The boys have given me the privilege of talking straight to them. “If you don’t write, you know what you’ll get,” I said, and I began to give out the note-paper. I can give boys writing-paper and envelopes and sell them a cup of coffee or a packet of cigarettes with as much religion as I can stand in a pulpit and talk about them. Why, my Master washed people’s feet and cooked a breakfast for hungry fishermen. He kindled the fire with the hands that were nailed to a tree for humanity. There are no secular things if you are in the spirit of the Master—they are all Divine.
I went on dealing the note-paper out, and presently a clergyman came to me and said, “Gipsy Smith, a man in my room wants to see you.”
When I got there, I saw he was crying, sobbing.
“I am not a kid,” he said; “I am a man.
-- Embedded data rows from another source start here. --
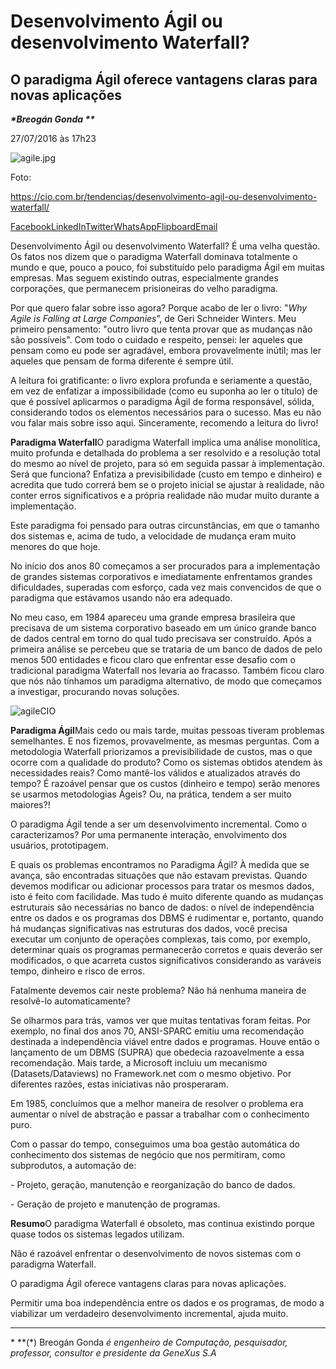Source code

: # Desenvolvimento Ágil ou desenvolvimento Waterfall?

## O paradigma Ágil oferece vantagens claras para novas aplicações

***\*Breogán Gonda \*\****

27/07/2016 às 17h23

![agile.jpg](https://cio.com.br/wp-content/uploads/2016/07/agile.jpg)

Foto:

 https://cio.com.br/tendencias/desenvolvimento-agil-ou-desenvolvimento-waterfall/

[Facebook](https://cio.com.br/#facebook)[LinkedIn](https://cio.com.br/#linkedin)[Twitter](https://cio.com.br/#twitter)[WhatsApp](https://cio.com.br/#whatsapp)[Flipboard](https://cio.com.br/#flipboard)[Email](https://cio.com.br/#email)





Desenvolvimento Ágil ou desenvolvimento Waterfall? É uma velha questão. Os fatos nos dizem que o paradigma Waterfall dominava totalmente o mundo e que, pouco a pouco, foi substituído pelo paradigma Ágil em muitas empresas. Mas seguem existindo outras, especialmente grandes corporações, que permanecem prisioneiras do velho paradigma.



Por que quero falar sobre isso agora? Porque acabo de ler o livro: "*Why Agile is Falling at Large Companies*”, de Geri Schneider Winters. Meu primeiro pensamento: "outro livro que tenta provar que as mudanças não são possíveis". Com todo o cuidado e respeito, pensei: ler aqueles que pensam como eu pode ser agradável, embora provavelmente inútil; mas ler aqueles que pensam de forma diferente é sempre útil.



A leitura foi gratificante: o livro explora profunda e seriamente a questão, em vez de enfatizar a impossibilidade (como eu suponha ao ler o título) de que é possível aplicarmos o paradigma Ágil de forma responsável, sólida, considerando todos os elementos necessários para o sucesso. Mas eu não vou falar mais sobre isso aqui. Sinceramente, recomendo a leitura do livro!



**Paradigma Waterfall**O paradigma Waterfall implica uma análise monolítica, muito profunda e detalhada do problema a ser resolvido e a resolução total do mesmo ao nível de projeto, para só em seguida passar à implementação. Será que funciona? Enfatiza a previsibilidade (custo em tempo e dinheiro) e acredita que tudo correrá bem se o projeto inicial se ajustar à realidade, não conter erros significativos e a própria realidade não mudar muito durante a implementação.



Este paradigma foi pensado para outras circunstâncias, em que o tamanho dos sistemas e, acima de tudo, a velocidade de mudança eram muito menores do que hoje.



No início dos anos 80 começamos a ser procurados para a implementação de grandes sistemas corporativos e imediatamente enfrentamos grandes dificuldades, superadas com esforço, cada vez mais convencidos de que o paradigma que estávamos usando não era adequado.



No meu caso, em 1984 apareceu uma grande empresa brasileira que precisava de um sistema corporativo baseado em um único grande banco de dados central em torno do qual tudo precisava ser construído. Após a primeira análise se percebeu que se trataria de um banco de dados de pelo menos 500 entidades e ficou claro que enfrentar esse desafio com o tradicional paradigma Waterfall nos levaria ao fracasso. Também ficou claro que nós não tínhamos um paradigma alternativo, de modo que começamos a investigar, procurando novas soluções.

![agileCIO](https://cio.com.br/wp-content/uploads/2016/07/agile.jpg)



**Paradigma Ágil**Mais cedo ou mais tarde, muitas pessoas tiveram problemas semelhantes. E nos fizemos, provavelmente, as mesmas perguntas. Com a metodologia Waterfall priorizamos a previsibilidade de custos, mas o que ocorre com a qualidade do produto? Como os sistemas obtidos atendem às necessidades reais? Como mantê-los válidos e atualizados através do tempo? É razoável pensar que os custos (dinheiro e tempo) serão menores se usarmos metodologias Ágeis? Ou, na prática, tendem a ser muito maiores?!



O paradigma Ágil tende a ser um desenvolvimento incremental. Como o caracterizamos? Por uma permanente interação, envolvimento dos usuários, prototipagem. 



E quais os problemas encontramos no Paradigma Ágil? À medida que se avança, são encontradas situações que não estavam previstas. Quando devemos modificar ou adicionar processos para tratar os mesmos dados, isto é feito com facilidade. Mas tudo é muito diferente quando as mudanças estruturais são necessárias no banco de dados: o nível de independência entre os dados e os programas dos DBMS é rudimentar e, portanto, quando há mudanças significativas nas estruturas dos dados, você precisa executar um conjunto de operações complexas, tais como, por exemplo, determinar quais os programas permanecerão corretos e quais deverão ser modificados, o que acarreta custos significativos considerando as varáveis tempo, dinheiro e risco de erros.



Fatalmente devemos cair neste problema? Não há nenhuma maneira de resolvê-lo automaticamente?



Se olharmos para trás, vamos ver que muitas tentativas foram feitas.  Por exemplo, no final dos anos 70, ANSI-SPARC emitiu uma recomendação destinada a independência viável entre dados e programas. Houve então o lançamento de um DBMS (SUPRA) que obedecia razoavelmente a essa recomendação. Mais tarde, a Microsoft incluiu um mecanismo (Datasets/Dataviews) no Framework.net com o mesmo objetivo. Por diferentes razões, estas iniciativas não prosperaram.



Em 1985, concluímos que a melhor maneira de resolver o problema era aumentar o nível de abstração e passar a trabalhar com o conhecimento puro.



Com o passar do tempo,  conseguimos uma boa gestão automática do conhecimento dos sistemas de negócio que nos permitiram, como subprodutos, a automação de:



\- Projeto, geração, manutenção e reorganização do banco de dados.



\- Geração de projeto e manutenção de programas.



**Resumo**O paradigma Waterfall é obsoleto, mas continua existindo porque quase todos os sistemas legados utilizam.



Não é razoável enfrentar o desenvolvimento de novos sistemas com o paradigma Waterfall.



O paradigma Ágil oferece vantagens claras para novas aplicações.



Permitir uma boa independência entre os dados e os programas, de modo a viabilizar um verdadeiro desenvolvimento incremental, ajuda muito.



 ***
\*
**(*) Breogán Gonda *é engenheiro de
Computação, pesquisador, professor, consultor e presidente da GeneXus S.A*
I’m forty-one. You told me to write to my mother. Read that,” he said, throwing down a letter; and this is what I read:
“My dear Mother,
“It’s seven years since I wrote you last. I’ve done my best to break your heart and to turn your hair grey. I’ve lived a bad life, but it’s come to an end. I have given my heart to God. I won’t ask you to believe me, or to forgive me. I deserve neither. But I ask for a bit of time that I may prove my sincerity.
“Your boy still,
“Jack.”
“Shall I put a bit at the bottom for a postscript?” I asked. “But first of all, let us pray.”
We got on our knees, and I said, “You begin.”
“I’m not used to it,” he replied.
“Begin; never mind how. Did you ever pray?”
“Yes,” he said; “I prayed as a child.”